I need some of those walk on trailer ramps. Our launch sites get slippery with slime and I no longer have the sense of balance needed to imitate the great "Wallenda's" while teetering on a 3"x3" slick steel tube. I tried those stick on rubber pads but they peel off. It might be entertaining to watch an old man cursing and windmilling the air with his arms as he splats onto the slimy ramp.....but I can say for certain it hurts like hell when you do it.
I have an old and dear friend, Buckshot Anderson, who now well into his 80's, started guiding fishermen in Northern Wisconsin when he was 14. In addition to guiding for over 60 years, he was a school teacher, a prolific author, and an outdoorsman with a wide range of experience from trapping fur to minnows, from snow shoe rabbits to North Woods bucks, and a passion for hunting waterfowl that rivals the late great Gordon MacQuarry.
Buckshot primarily guided his clients, (some families for four generations), on remote lakes, far from the scrum of water skiers and vacationing pleasure craft. Following the traditions of his mentors, he cooked a classic shore lunch. Starting a fire regardless of weather, setting a battered old grill up. He'd filet part of the morning's catch, fry up a pound of bacon for the grease and as appetizers. He'd cook a pot of strong black coffee, a pan full of raw fried potatoes, and after dusting the filets in his home made flour blend, they'd hit the grease. Can you imagine today's "guides", in their multi sponsor high tech clothing, parking their glittering fiber glass boat on a shoreline and performing such a mundane and menial task?
Buckshot guided from 16" cedar strip boats, narrow and sleek, and easily rowed. The senior client, (if there were two), ran the small outboard, when I knew him always an Evinrude or Johnson, as Buckshot has little use for Mercuries. Buckshot sits in the front seat of the boat, manning a pair of 8 foot oars with the leather sleeves and ring oar locks. As I was out on the water on the Mississippi River last week I realized that Buckshot could not guide anymore because today's guide clients would be too big for his small boat. Those boats were built for men of a much smaller physique than today's more sedentary Americans.
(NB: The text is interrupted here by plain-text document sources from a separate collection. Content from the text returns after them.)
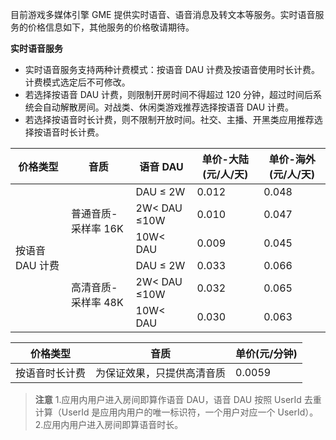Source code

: 目前游戏多媒体引擎 GME 提供实时语音、语音消息及转文本等服务。实时语音服务的价格信息如下，其他服务的价格敬请期待。

**实时语音服务**

- 实时语音服务支持两种计费模式：按语音 DAU 计费及按语音使用时长计费。计费模式选定后不可修改。
- 若选择按语音 DAU 计费，则限制开房时间不得超过 120 分钟，超过时间后系统会自动解散房间。对战类、休闲类游戏推荐选择按语音 DAU 计费。
- 若选择按语音时长计费，则不限制开放时间。社交、主播、开黑类应用推荐选择按语音时长计费。

<div class="tab-content-detail">
                    <div class="price-content width-full">
                        <div class="tab-content-detail">
                    <div class="summary-content">
                        <table class="comparison-table">
                            <colgroup>
                                <col class="col1">
                                <col class="col2">
                                <col class="col3">
                                <col class="col4">
                                <col class="col5">
                                <col class="col6">
                            </colgroup>
                            <thead>
                            <!--第一行标题 start-->
                            <tr>                             
                                <th class="tb-title">价格类型</th>
                                <th class="tb-title">音质</th>
                                <th class="tb-title">语音 DAU</th>
                                <th class="tb-title">单价-大陆(元/人/天)</th>
                                <th class="tb-title">单价-海外(元/人/天)</th>
                            </tr>
                            <!--第一行标题 end-->
                            </thead>
                            <tbody>
                            <!--每个tr标签内为一行-->
                            <!--第一行 start-->
                            <!--无论多少行，无论最后一行是否需要灰色背景，一定要保证使用下面的代码作为第一行的代码-->
                            <tr>                            
                               <td rowspan="6">
                                    <div class="info">按语音 DAU 计费</div>
                                </td>
                                <td rowspan="3">
                                    <div class="info">
                                        普通音质-采样率 16K
                                    </div>
                                </td>
                                <td>
                                    <div class="info">
                                        DAU ≤ 2W
                                    </div>
                                </td>
                                <td>
                                    <div class="info">
                                        0.012
                                    </div>
                                </td>
                                <td>
                                    <div class="info">
                                        0.048
                                    </div>
                                </td>
                            </tr>
                            <tr>
                                <td>
                                    <div class="info">
                                        2W&lt; DAU ≤10W
                                    </div>
                                </td>
                                <td>
                                    <div class="info">
                                        0.010
                                    </div>
                                </td>
                                <td>
                                    <div class="info">
                                        0.047
                                    </div>
                                </td>
                            </tr>
                            <tr>
                                <td>
                                    <div class="info">
                                        10W&lt; DAU
                                    </div>
                                </td>
                                <td>
                                    <div class="info">
                                        0.009
                                    </div>
                                </td>
                                <td>
                                    <div class="info">
                                        0.045
                                    </div>
                                </td>
                            </tr>
                            <tr>
                                <td rowspan="3">
                                    <div class="info">
                                        高清音质-采样率 48K
                                    </div>
                                </td>
                                <td>
                                    <div class="info">
                                        DAU ≤ 2W
                                    </div>
                                </td>
                                <td>
                                    <div class="info">
                                        0.033
                                    </div>
                                </td>
                                <td>
                                    <div class="info">
                                        0.066
                                    </div>
                                </td>
                            </tr>
                            <tr>
                                <td>
                                    <div class="info">
                                        2W&lt; DAU ≤10W
                                    </div>
                                </td>
                                <td>
                                    <div class="info">
                                        0.032
                                    </div>
                                </td>
                                <td>
                                    <div class="info">
                                        0.065
                                    </div>
                                </td>
                            </tr>
                            <tr>
                                <td>
                                    <div class="info">
                                        10W&lt; DAU
                                    </div>
                                </td>
                                <td>
                                    <div class="info">
                                        0.030
                                    </div>
                                </td>
                                <td>
                                    <div class="info">
                                        0.063
                                    </div>
                                </td>
                            </tr>
                            <!--第一行 end-->
                            </tbody>
                        </table>
                    </div>
                </div>
                    </div>
                </div>
<div class="tab-content-detail">
                    <div class="price-content width-full">
                        <div class="tab-content-detail">
                            <div class="summary-content">
                                <table class="comparison-table">
                                    <colgroup>
                                        <col class="col1">
                                        <col class="col2">
                                        <col class="col3">
                                        <col class="col4">
                                    </colgroup>
                                    <thead>
                                    <!--第一行标题 start-->
                                    <tr>                                
                                        <th class="tb-title">价格类型</th>
                                        <th class="tb-title">音质</th>
                                        <th class="tb-title">单价(元/分钟)</th>
                                    </tr>
                                    <!--第一行标题 end-->
                                    </thead>
                                    <tbody>
                                    <!--每个tr标签内为一行-->
                                    <!--第一行 start-->
                                    <!--无论多少行，无论最后一行是否需要灰色背景，一定要保证使用下面的代码作为第一行的代码-->
                                    <tr>                                      
                                        <td>
                                            <div class="info">按语音时长计费</div>
                                        </td>
                                        <td>
                                            <div class="info">
                                                为保证效果，只提供高清音质
                                            </div>
                                        </td>
                                        <td>
                                            <div class="info">
                                               0.0059
                                            </div>
                                        </td>
                                    </tr>
                                    <!--第一行 end-->
                                    </tbody>
                                </table>
                            </div>
                        </div>
                    </div>
                </div>

>**注意**
1.应用内用户进入房间即算作语音 DAU，语音 DAU 按照 UserId 去重计算（UserId 是应用内用户的唯一标识符，一个用户对应一个 UserId）。
2.应用内用户进入房间即算语音时长。
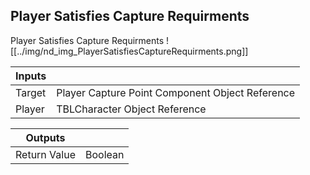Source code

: ## Player Satisfies Capture Requirments
Player Satisfies Capture Requirments
![[../img/nd_img_PlayerSatisfiesCaptureRequirments.png]]

|Inputs||
|--|--|
| Target | Player Capture Point Component Object Reference |
| Player | TBLCharacter Object Reference |

|Outputs||
|--|--|
| Return Value | Boolean |
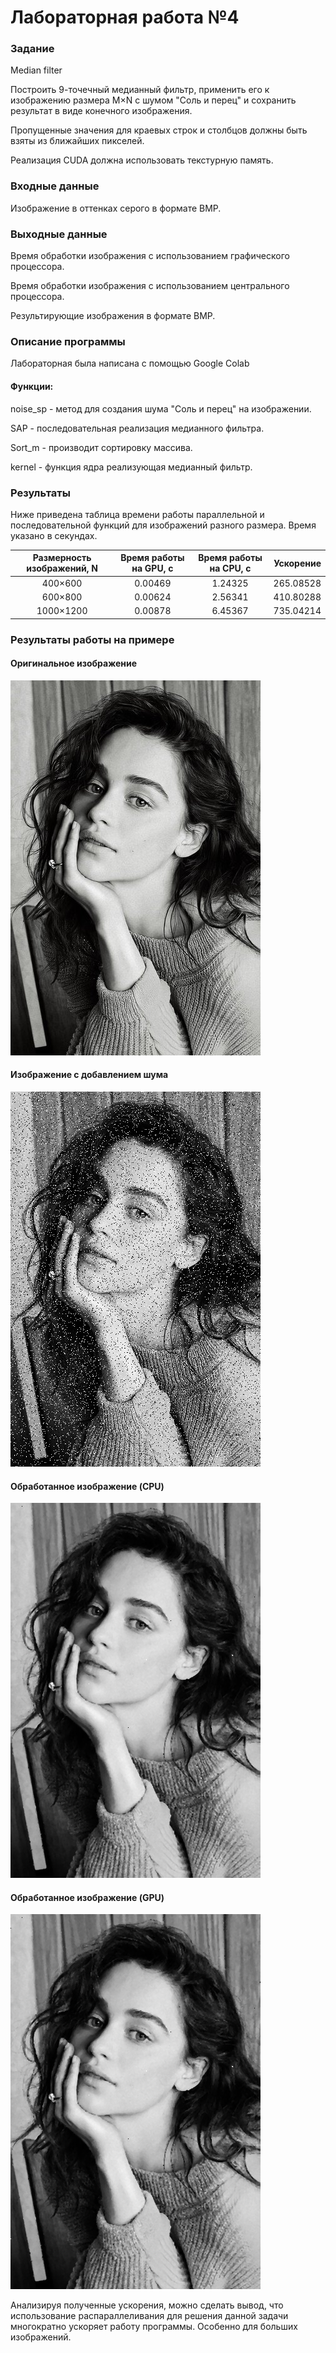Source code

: # Лабораторная работа №4
### Задание
Median filter

Построить 9-точечный медианный фильтр, применить его к изображению размера M×N с шумом "Соль и перец" и сохранить результат в виде конечного изображения.

Пропущенные значения для краевых строк и столбцов должны быть взяты из ближайших пикселей.

Реализация CUDA должна использовать текстурную память.
### Входные данные
Изображение в оттенках серого в формате BMP.
### Выходные данные
Время обработки изображения с использованием графического процессора.

Время обработки изображения с использованием центрального процессора.

Результирующие изображения в формате BMP.

### Описание программы

Лабораторная была написана с помощью Google Colab

#### Функции:
noise_sp - метод для создания шума "Соль и перец" на изображении.

SAP - последовательная реализация медианного фильтра.

Sort_m - производит сортировку массива.

kernel - функция ядра реализующая медианный фильтр.

### Результаты
Ниже приведена таблица времени работы параллельной и последовательной функций для изображений разного размера. Время указано в секундах.

Размерность изображений, N | Время работы на GPU, с | Время работы на CPU, с | Ускорение
:----:|:-------:|:-----------:|------:
400×600| 0.00469 | 1.24325 | 265.08528
600×800 | 0.00624 | 2.56341 | 410.80288
1000×1200 | 0.00878 | 6.45367 | 735.04214

### Результаты работы на примере

#### Оригинальное изображение

![](Emilia.bmp)
#### Изображение с добавлением шума

![](Emilia_noise.bmp)
#### Обработанное изображение (CPU)

![](result1.bmp)
#### Обработанное изображение (GPU)

![](result2.bmp)

Анализируя полученные ускорения, можно сделать вывод, что использование распараллеливания для решения данной задачи многократно ускоряет работу программы. Особенно для больших изображений.
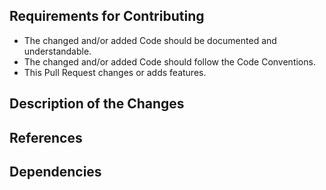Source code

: ## Requirements for Contributing

* The changed and/or added Code should be documented and understandable.
* The changed and/or added Code should follow the Code Conventions.
* This Pull Request changes or adds features.

## Description of the Changes

<!--
Please describe all changes made in this Pull Request.
-->

## References

<!--
If this Pull Request Refers to anything, that should be documented here.
E.g. if there already is an issue on the project page mention the issue ID.
-->

## Dependencies

<!--
If there are some new Dependencies, they should be listed here.
-->
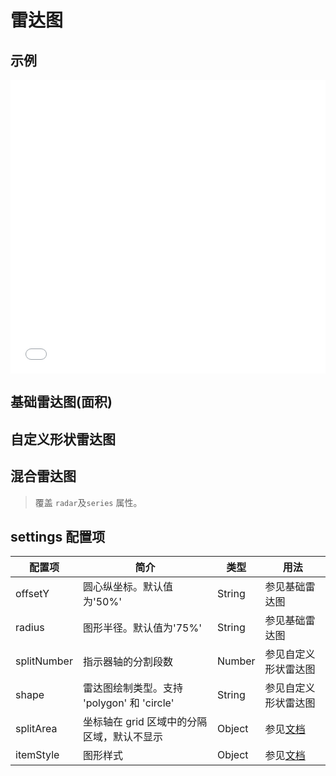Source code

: # 雷达图

## 示例

<iframe width="100%" height="470" src="//jsfiddle.net/vecharts/hd1kmqnv/embedded/result,html,js/?bodyColor=fff" allowfullscreen="allowfullscreen" frameborder="0"></iframe>

## 基础雷达图(面积)

<vuep template="#basicRadar" :options="{ theme: 'vue', lineNumbers: false }"></vuep>

<script v-pre type="text/x-template" id="basicRadar">
<template>
 <ve-radar-chart :data="chartData" :legend="legend" :settings="settings" />
</template>

<script>
 module.exports = {
    created () {
      this.legend = { show: false };
      this.settings = {
    	  offsetY: '40%',    // 圆心纵坐标
    	  radius: '50%',     // 图形半径
    	  itemStyle: {
    	    normal: {
    	      areaStyle: {
    	        type: 'default'
    	      }
    	    }
        }
      };
      this.chartData = {
        dimensions: [
          { name: 'APP', max: 6500 },
          { name: 'PC', max: 16000 },
          { name: 'M端', max: 30000 },
          { name: '微信', max: 38000 },
          { name: '手Q', max: 52000 },
          { name: '小程序', max: 25000 }
        ],
        measures: [
         {name: '2018', data: [4300, 10000, 28000, 35000, 50000, 19000]},
         {name: '2017', data: [5000, 14000, 28000, 31000, 42000, 21000]}
        ]
      }
    }
  }
</script>

## 自定义形状雷达图

<vuep template="#specialShapeRadar" :options="{ theme: 'vue', lineNumbers: false }"></vuep>

<script v-pre type="text/x-template" id="specialShapeRadar">
<template>
 <ve-radar-chart :data="chartData" :legend="legend" :settings="settings" />
</template>

<script>
 module.exports = {
    created () {
      this.legend = { show: false };
      this.settings = {
        radius: 120,
        splitNumber: 3,     // 分割段数
        shape: 'circle',    // 绘制为圆形
        splitArea: {
          areaStyle: {
            color: ['rgba(114, 172, 209, 0.2)','rgba(114, 172, 209, 0.4)',
                    'rgba(114, 172, 209, 0.6)','rgba(114, 172, 209, 0.8)', 'rgba(114, 172, 209, 1)'],
            shadowColor: 'rgba(0, 0, 0, 0.3)',
            shadowBlur: 10
          }
        }
      };
      this.chartData = {
        dimensions: [
          { name: 'APP', max: 20000 },
          { name: 'PC', max: 20000 },
          { name: 'M端', max: 20000 },
          { name: '微信', max: 20000 },
          { name: '手Q', max: 20000 },
          { name: '小程序', max: 20000 }
        ],
        measures: [
          { name: '2018', data: [17000, 17000, 17000, 17000, 17000, 17000] }
        ]
      }
    }
  }
</script>

## 混合雷达图

> 覆盖 `radar`及`series` 属性。

<vuep template="#mixRadar" :options="{ theme: 'vue', lineNumbers: false }"></vuep>

<script v-pre type="text/x-template" id="mixRadar">
<template>
 <ve-radar-chart :radar="radar" :series="series" :data="data" :title="title" :background-color="backgroundcolor"/>
</template>

<script>
 module.exports = {
    created () {
      this.data = { dimensions: [], measures: [] },  // 当前版本必须传递data
      this.title = { text: 'NST人格属性' };
      this.backgroundcolor = '#333';
      this.radar = [{
        indicator: [
          { text: '开创', max: 13 },
          { text: '变动', max: 13 },
          { text: '固定', max: 13 }],
        splitNumber: 1,
        center: ['50%', '40%'],
        name: {
          formatter: '{value}',
          textStyle:
           { fontSize: 20, color: '#fff' }
        },
        splitArea: {
          reaStyle: {
            color: ['rgba(0, 0, 0, 0)', 'rgba(0, 0, 0, 0.2)', 'rgba(0, 0, 0, 0)', 'rgba(0, 0, 0, 0)', 'rgba(0, 0, 0, 0)'],
            shadowColor: 'rgba(255, 255, 255, 1)',
            shadowBlur: 40
          }
        },
        axisLine: { lineStyle: { color: 'rgba(255, 255, 255, 0)' } },
        splitLine: { lineStyle: { color: 'rgba(255, 255, 255, 0.6)' } },
        radius: 170
      }, {
        indicator: [
          { text: '强化', max: 13 },
          { text: '和谐', max: 13 },
          { text: '压迫', max: 13 },
          { text: '冲突', max: 13 },
          { text: '阻滞', max: 13 },
          { text: '调和', max: 13 }],
        startAngle: 60,
        splitNumber: 1,
        center: ['50%', '40%'],
        name: {
          formatter: '{value}',
          textStyle: { fontSize: 16, color: 'rgba(255, 255, 255, 0.6)' }
        },
        splitArea: {
          areaStyle: {
            color: ['rgba(0, 0, 0, 0)', 'rgba(0, 0, 0, 0)', 'rgba(0, 0, 0, 0)', 'rgba(0, 0, 0, 0)', 'rgba(0, 0, 0, 0)'],
            shadowColor: 'rgba(255, 255, 255, 1)',
            shadowBlur: 40
          }
        },
        axisLine: { lineStyle: { color: 'rgba(255, 255, 255, 0.3)' } },
        splitLine: { lineStyle: { color: 'rgba(255, 255, 255, 0.6)' } },
        radius: 210,
        center: ['50%', '40%']
      }];
      this.series = [{
        type: 'radar',
        tooltip: { trigger: 'item' },
        itemStyle: { normal: { areaStyle: { type: 'default' } } },
        data: [{ value: [9, 7, 7], name: '三型基本人格' }]
      }, {
        type: 'radar',
        tooltip: { trigger: 'item' },
        radarIndex: 1,
        data: [{
          value: [3, 6, 9, 6, 2, 10],
          name: '六型宇宙势能',
          symbol: 'rect',
          symbolSize: 5,
          lineStyle: { normal: { type: 'dashed', Color: '#fff' } }
        }]
      }]
    }
  }
</script>

## settings 配置项

| 配置项 | 简介 | 类型 | 用法 |
| --- | --- | --- | --- |
| offsetY | 圆心纵坐标。默认值为'50%' | String | 参见基础雷达图 |
| radius | 图形半径。默认值为'75%' | String | 参见基础雷达图 |
| splitNumber | 指示器轴的分割段数 | Number | 参见自定义形状雷达图 |
| shape | 雷达图绘制类型。支持 'polygon' 和 'circle' | String | 参见自定义形状雷达图 |
| splitArea | 坐标轴在 grid 区域中的分隔区域，默认不显示 | Object | 参见[文档](http://echarts.baidu.com/option.html#radar.splitArea) |
| itemStyle | 图形样式 | Object | 参见[文档](http://echarts.baidu.com/option.html#series-radar.itemStyle) |
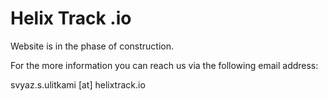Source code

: # Helix Track .io

Website is in the phase of construction.

For the more information you can reach us via the following email address: 

svyaz.s.ulitkami [at] helixtrack.io
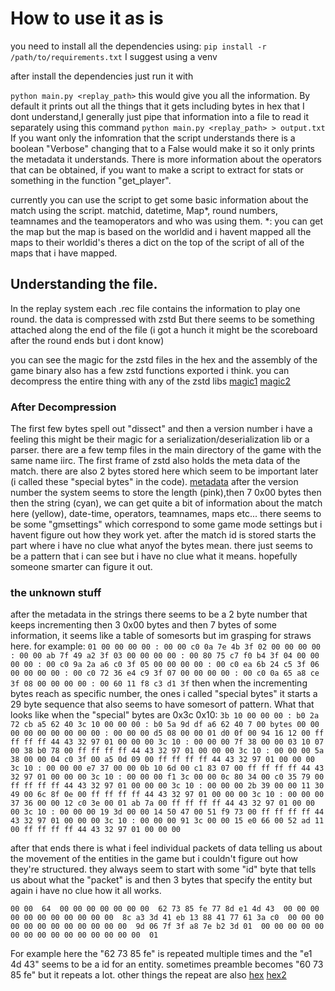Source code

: # How to use it as is
you need to install all the dependencies using:
`
pip install -r /path/to/requirements.txt
`
I suggest using a venv

after install the dependencies just run it with 

`
python main.py <replay_path>
`
this would give you all the information. By default it prints out all the things that it gets including bytes in hex that I dont understand,I generally just pipe that information into a file to read it separately using this command
`
python main.py <replay_path> > output.txt
`
If you want only the infomration that the script understands there is a boolean "Verbose" changing that to a False would make it so it only prints the metadata it understands. There is more information about the operators that can be obtained, if you want to make a script to extract for stats or something in the function "get_player".


currently you can use the script to get some basic information about the match using the script. matchid, datetime, Map*, round numbers, teamnames and the teamoperators and who was using them.
*: you can get the map but the map is based on the worldid and i havent mapped all the maps to their worldid's theres a dict on the top of the script of all of the maps that i have mapped.

## Understanding the file.
In the replay system each .rec file contains the information to play one round. the data is compressed with zstd But there seems to be something attached along the end of the file  (i got a hunch it might be the scoreboard after the round ends but i dont know)

you can see the magic for the zstd files in the hex and the assembly of the game binary also has a few zstd functions exported i think.
you can decompress the entire thing with any of the zstd libs
[magic1](docs/Magic.PNG) [magic2](docs/Magic2.PNG)

### After Decompression
The first few bytes spell out "dissect" and then a version number i have a feeling this might be their magic for a serialization/deserialization lib or a parser. there are a few temp files in the main directory of the game with the same name iirc. 
The first frame of zstd also holds the meta data of the match. there are also 2 bytes stored here which seem to be important later (i called these "special bytes" in the code).
[metadata](docs/metadata.PNG) 
after the version number the system seems to store the length (pink),then 7 0x00 bytes then then the string (cyan), we can get quite a bit of information about the match here (yellow), date-time, operators, teamnames, maps etc... there seems to be some "gmsettings" which correspond to some game mode settings but i havent figure out how they work yet. after the match id is stored starts the part where i have no clue what anyof the bytes mean. there just seems to be a pattern that i can see but i have no clue what it means. hopefully someone smarter can figure it out.

### the unknown stuff
after the metadata in the strings there seems to be a 2 byte number that keeps incrementing then 3 0x00 bytes and then 7 bytes of some information, it seems like a table of somesorts but im grasping for straws here. for example:
`
01 00 00 00 00 : 00 00 c0 0a 7e 4b 3f
02 00 00 00 00 : 00 00 ab 7f 49 a2 3f
03 00 00 00 00 : 00 80 75 c7 f0 b4 3f
04 00 00 00 00 : 00 c0 9a 2a a6 c0 3f
05 00 00 00 00 : 00 c0 ea 6b 24 c5 3f
06 00 00 00 00 : 00 c0 72 36 e4 c9 3f
07 00 00 00 00 : 00 c0 0a 65 a8 ce 3f
08 00 00 00 00 : 00 60 11 f8 c3 d1 3f
`
then when the incrementing bytes reach as specific number, the ones i called "special bytes" it starts a 29 byte sequence that also seems to have somesort of pattern. What that looks like when the "special" bytes are 0x3c 0x10:
`
3b 10 00 00 00 : b0 2a 72 cb a5 62 40
3c 10 00 00 00 : b0 5a 9d df a6 62 40
7 00 bytes 00 00 00 00 00 00 00
00 00 : 00 00 00 d5 08 00 00 01 d0 0f 00 94 16 12 00 ff ff ff ff 44 43 32 97 01 00 00 00
3c 10 : 00 00 00 7f 38 00 00 03 10 07 00 38 b0 78 00 ff ff ff ff 44 43 32 97 01 00 00 00
3c 10 : 00 00 00 5a 38 00 00 04 c0 3f 00 a5 0d 09 00 ff ff ff ff 44 43 32 97 01 00 00 00
3c 10 : 00 00 00 e7 37 00 00 0b 10 6d 00 c1 83 07 00 ff ff ff ff 44 43 32 97 01 00 00 00
3c 10 : 00 00 00 f1 3c 00 00 0c 80 34 00 c0 35 79 00 ff ff ff ff 44 43 32 97 01 00 00 00
3c 10 : 00 00 00 2b 39 00 00 11 30 49 00 6c 8f 0e 00 ff ff ff ff 44 43 32 97 01 00 00 00
3c 10 : 00 00 00 37 36 00 00 12 c0 3e 00 01 ab 7a 00 ff ff ff ff 44 43 32 97 01 00 00 00
3c 10 : 00 00 00 19 3d 00 00 14 50 47 00 51 f9 73 00 ff ff ff ff 44 43 32 97 01 00 00 00
3c 10 : 00 00 00 91 3c 00 00 15 e0 66 00 52 ad 11 00 ff ff ff ff 44 43 32 97 01 00 00 00
`

after that ends there is what i feel individual packets of data telling us about the movement of the entities in the game but i couldn't figure out how they're structured. they always seem to start with some "id" byte that tells us about what the "packet" is and then 3 bytes that specify the entity but again i have no clue how it all works.

`
00 00 
64 
00 00 00 00 00 00 00 
62 73 85 fe 77 8d e1 4d 43 
00 00 00 00 00 00 00 00 00 00 00 
8c a3 3d 41 eb 13 88 41 77 61 3a c0 
00 00 00 00 00 00 00 00 00 00 00 00 
9d 06 7f 3f a8 7e b2 3d 01 
00 00 00 00 00 00 00 00 00 00 00 00 00 00 00 
01 
`

For example here the "62 73 85 fe" is repeated multiple times and the "e1 4d 43" seems to be a id for an entity. sometimes preamble becomes "60 73 85 fe" but it repeats a lot. other things the repeat are also [hex](docs/hex.PNG)  [hex2](docs/hex2.PNG) 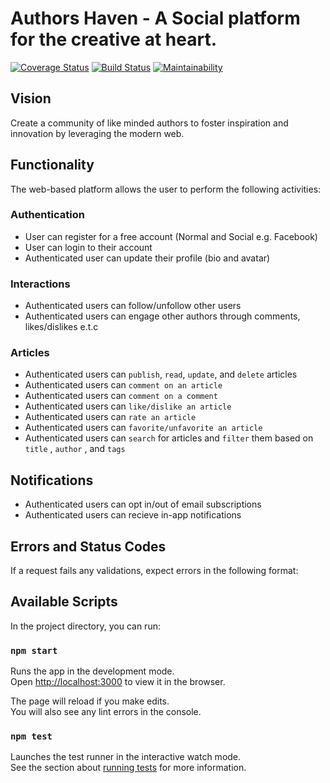 # Authors Haven - A Social platform for the creative at heart.

[![Coverage Status](https://coveralls.io/repos/github/andela/ah-maps-frontend/badge.svg?branch=develop&cacheBuster=1)](https://coveralls.io/github/andela/ah-maps-frontend?branch=develop)
[![Build Status](https://travis-ci.org/andela/ah-maps-frontend.svg?branch=develop&cacheBuster=1)](https://travis-ci.org/andela/ah-maps-frontend)
[![Maintainability](https://api.codeclimate.com/v1/badges/2d5c179b2e655d60e4ea/maintainability)](https://codeclimate.com/github/andela/ah-maps-frontend/maintainability)


## Vision
Create a community of like minded authors to foster inspiration and innovation by leveraging the modern web.

## Functionality
The web-based platform allows the user to perform the following activities:

### Authentication
- User can register for a free account (Normal and Social e.g. Facebook)
- User can login to their account
- Authenticated user can update their profile (bio and avatar)

### Interactions
- Authenticated users can follow/unfollow other users
- Authenticated users can engage other authors through comments,       likes/dislikes e.t.c

### Articles
- Authenticated users can `publish`, `read`, `update`, and `delete` articles
- Authenticated users can `comment on an article`
- Authenticated users can `comment on a comment`
- Authenticated users can `like/dislike an article`
- Authenticated users can `rate an article`
- Authenticated users can `favorite/unfavorite an article`
- Authenticated users can `search` for articles and `filter` them based on `title` , `author` , and `tags`

## Notifications
- Authenticated users can opt in/out of email subscriptions
- Authenticated users can recieve in-app notifications

## Errors and Status Codes
If a request fails any validations, expect errors in the following format:

## Available Scripts

In the project directory, you can run:

### `npm start`

Runs the app in the development mode.<br>
Open [http://localhost:3000](http://localhost:3000) to view it in the browser.

The page will reload if you make edits.<br>
You will also see any lint errors in the console.

### `npm test`

Launches the test runner in the interactive watch mode.<br>
See the section about [running tests](https://facebook.github.io/create-react-app/docs/running-tests) for more information.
Anyway, Buckshot used many rustic and unimproved "landings" to access these more secluded lakes and absolutely needed some improvised planks to be able to walk out on the boat trailer both to unload and load his boat. Under his mentorship, I have been allow to get just a smidgeon of a taste of his techniques and tactics that landed Buckshot in the Fresh Water Fishing Hall of Fame in Hayward, Wisconsin.
Once again for the season Opener on May 1st, I will join Buckshot and a select group of friends for an outing on a far Northern WI lake for walleye and northern pike. Our days have shortened to 8 to Noon outings, and the number of anglers and boats has dwindled. I am almost afraid to see the minimal attendance this Spring. Deaths and disabilities have shrunk our ranks. We will return to Buckshot's home in the woods of Vilas County and clean the morning's catch, and that evening for Supper we have a feast with several non angler or former angler friends and relatives in attendance. There on his back deck overlooking Lost Creek, we will enjoy some relaxing adult beverages, and get a bunch of fish deep frying along with french fries and onion rings.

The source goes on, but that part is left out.